CLINICAL MANIFESTATIONS The prominent symptom of fibromyalgia is diffuse, chronic pain. The locations of nine pairs of tender points for diagnostic classification of fibromyalgia are shown in Figure 42-33. The pain often begins in one location, especially the neck and shoulders, but then becomes more generalized. People describe the pain as burning or gnawing. Fatigue is profound. The effect on everyday life is considerable.⁸⁰ Some investigators have found that the majority of women experienced pain and fatigue for more than 90% of their time awake.⁸¹ Fatigue is most notable when arising from sleep and during the midafternoon.
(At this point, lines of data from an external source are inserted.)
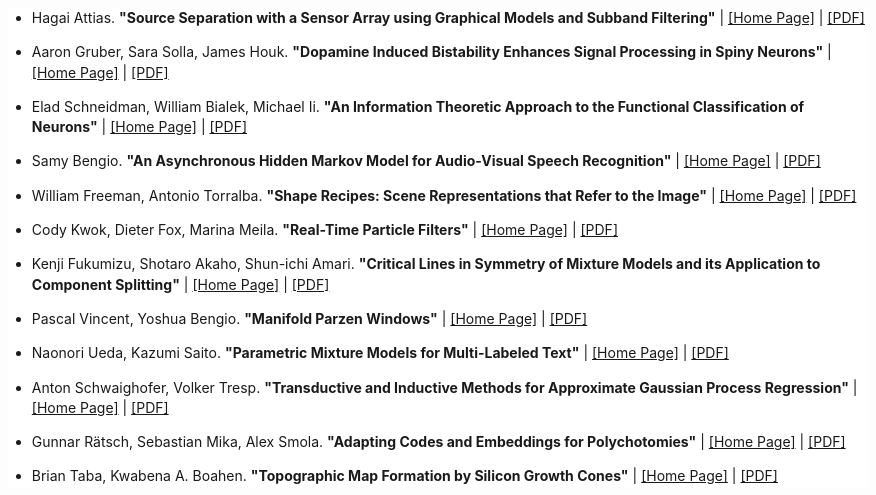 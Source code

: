 - Hagai Attias. **"Source Separation with a Sensor Array using Graphical Models and Subband Filtering"** | [[Home Page]](https://papers.nips.cc/paper/2002/hash/2952351097998ac1240cb2ab7333a3d2-Abstract.html) | [[PDF]](https://papers.nips.cc/paper/2002/file/2952351097998ac1240cb2ab7333a3d2-Paper.pdf) 


- Aaron Gruber, Sara Solla, James Houk. **"Dopamine Induced Bistability Enhances Signal Processing in Spiny Neurons"** | [[Home Page]](https://papers.nips.cc/paper/2002/hash/2a34abd6ebbd7fcf5a4421229c946c0a-Abstract.html) | [[PDF]](https://papers.nips.cc/paper/2002/file/2a34abd6ebbd7fcf5a4421229c946c0a-Paper.pdf) 


- Elad Schneidman, William Bialek, Michael Ii. **"An Information Theoretic Approach to the Functional Classification of Neurons"** | [[Home Page]](https://papers.nips.cc/paper/2002/hash/2a8a812400df8963b2e2ac0ed01b07b8-Abstract.html) | [[PDF]](https://papers.nips.cc/paper/2002/file/2a8a812400df8963b2e2ac0ed01b07b8-Paper.pdf) 


- Samy Bengio. **"An Asynchronous Hidden Markov Model for Audio-Visual Speech Recognition"** | [[Home Page]](https://papers.nips.cc/paper/2002/hash/2b45c629e577731c4df84fc34f936a89-Abstract.html) | [[PDF]](https://papers.nips.cc/paper/2002/file/2b45c629e577731c4df84fc34f936a89-Paper.pdf) 


- William Freeman, Antonio Torralba. **"Shape Recipes: Scene Representations that Refer to the Image"** | [[Home Page]](https://papers.nips.cc/paper/2002/hash/2b8eba3cb0d0f1d761cb74d94a5ace36-Abstract.html) | [[PDF]](https://papers.nips.cc/paper/2002/file/2b8eba3cb0d0f1d761cb74d94a5ace36-Paper.pdf) 


- Cody Kwok, Dieter Fox, Marina Meila. **"Real-Time Particle Filters"** | [[Home Page]](https://papers.nips.cc/paper/2002/hash/2d2ca7eedf739ef4c3800713ec482e1a-Abstract.html) | [[PDF]](https://papers.nips.cc/paper/2002/file/2d2ca7eedf739ef4c3800713ec482e1a-Paper.pdf) 


- Kenji Fukumizu, Shotaro Akaho, Shun-ichi Amari. **"Critical Lines in Symmetry of Mixture Models and its Application to Component Splitting"** | [[Home Page]](https://papers.nips.cc/paper/2002/hash/2d3acd3e240c61820625fff66a19938f-Abstract.html) | [[PDF]](https://papers.nips.cc/paper/2002/file/2d3acd3e240c61820625fff66a19938f-Paper.pdf) 


- Pascal Vincent, Yoshua Bengio. **"Manifold Parzen Windows"** | [[Home Page]](https://papers.nips.cc/paper/2002/hash/2d969e2cee8cfa07ce7ca0bb13c7a36d-Abstract.html) | [[PDF]](https://papers.nips.cc/paper/2002/file/2d969e2cee8cfa07ce7ca0bb13c7a36d-Paper.pdf) 


- Naonori Ueda, Kazumi Saito. **"Parametric Mixture Models for Multi-Labeled Text"** | [[Home Page]](https://papers.nips.cc/paper/2002/hash/3147da8ab4a0437c15ef51a5cc7f2dc4-Abstract.html) | [[PDF]](https://papers.nips.cc/paper/2002/file/3147da8ab4a0437c15ef51a5cc7f2dc4-Paper.pdf) 


- Anton Schwaighofer, Volker Tresp. **"Transductive and Inductive Methods for Approximate Gaussian Process Regression"** | [[Home Page]](https://papers.nips.cc/paper/2002/hash/329e6581efbc90bd92a1f22c4ba2103d-Abstract.html) | [[PDF]](https://papers.nips.cc/paper/2002/file/329e6581efbc90bd92a1f22c4ba2103d-Paper.pdf) 


- Gunnar Rätsch, Sebastian Mika, Alex Smola. **"Adapting Codes and Embeddings for Polychotomies"** | [[Home Page]](https://papers.nips.cc/paper/2002/hash/32e05616c8ed659463f9af00b142dd6f-Abstract.html) | [[PDF]](https://papers.nips.cc/paper/2002/file/32e05616c8ed659463f9af00b142dd6f-Paper.pdf) 


- Brian Taba, Kwabena A. Boahen. **"Topographic Map Formation by Silicon Growth Cones"** | [[Home Page]](https://papers.nips.cc/paper/2002/hash/3323fe11e9595c09af38fe67567a9394-Abstract.html) | [[PDF]](https://papers.nips.cc/paper/2002/file/3323fe11e9595c09af38fe67567a9394-Paper.pdf)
Headaches, symptoms of irritable bowel syndrome, and excess sensitivity to cold (Raynaud-like) are reported in 50% of individuals.

Almost 25% of individuals seek psychologic support for depression. Anxiety, particularly in regard to their diagnosis and future, is almost universal. Again, the only reliable finding on examination is the presence of multiple tender points.

EVALUATION AND TREATMENT Because the manifestations of chronic, generalized pain and fatigue are present in many musculoskeletal (e.g., rheumatic) disorders, these disorders should be considered in the diagnosis of fibromyalgia (Tables 42-10 and 42-11).

No one regimen of medication has proved successful for fibromyalgia. Medications that improve sleep may be helpful as well as Vitamin D supplementation. Anti-inflammatories have been used despite the fact there is no evidence of tissue inflammation, but these medications have not been effective. Certain CNS-active medications, most notably pregabalin, were significantly better than placebo in controlled trials.⁸² Treatment consists of a combination of patient education, medication, exercise, and cognitive therapy. Box 42-3 illustrates some of these modalities.

Chronic Fatigue Syndrome

Chronic fatigue syndrome (CFS) is a debilitating and complex disorder characterized by profound fatigue lasting six months or longer that is not improved by bed rest and may worsen with physical and mental activity. CFS is thought to be the result of alterations of multiple ecologically and biologically interrelated homeostatic mechanisms.⁸³ CFS may affect more than one million people in the U.S., but fewer than 20% of sufferers have been diagnosed.⁸⁴ Women are affected four times as often as men and rarely in children and is most common in the 40s and 50s.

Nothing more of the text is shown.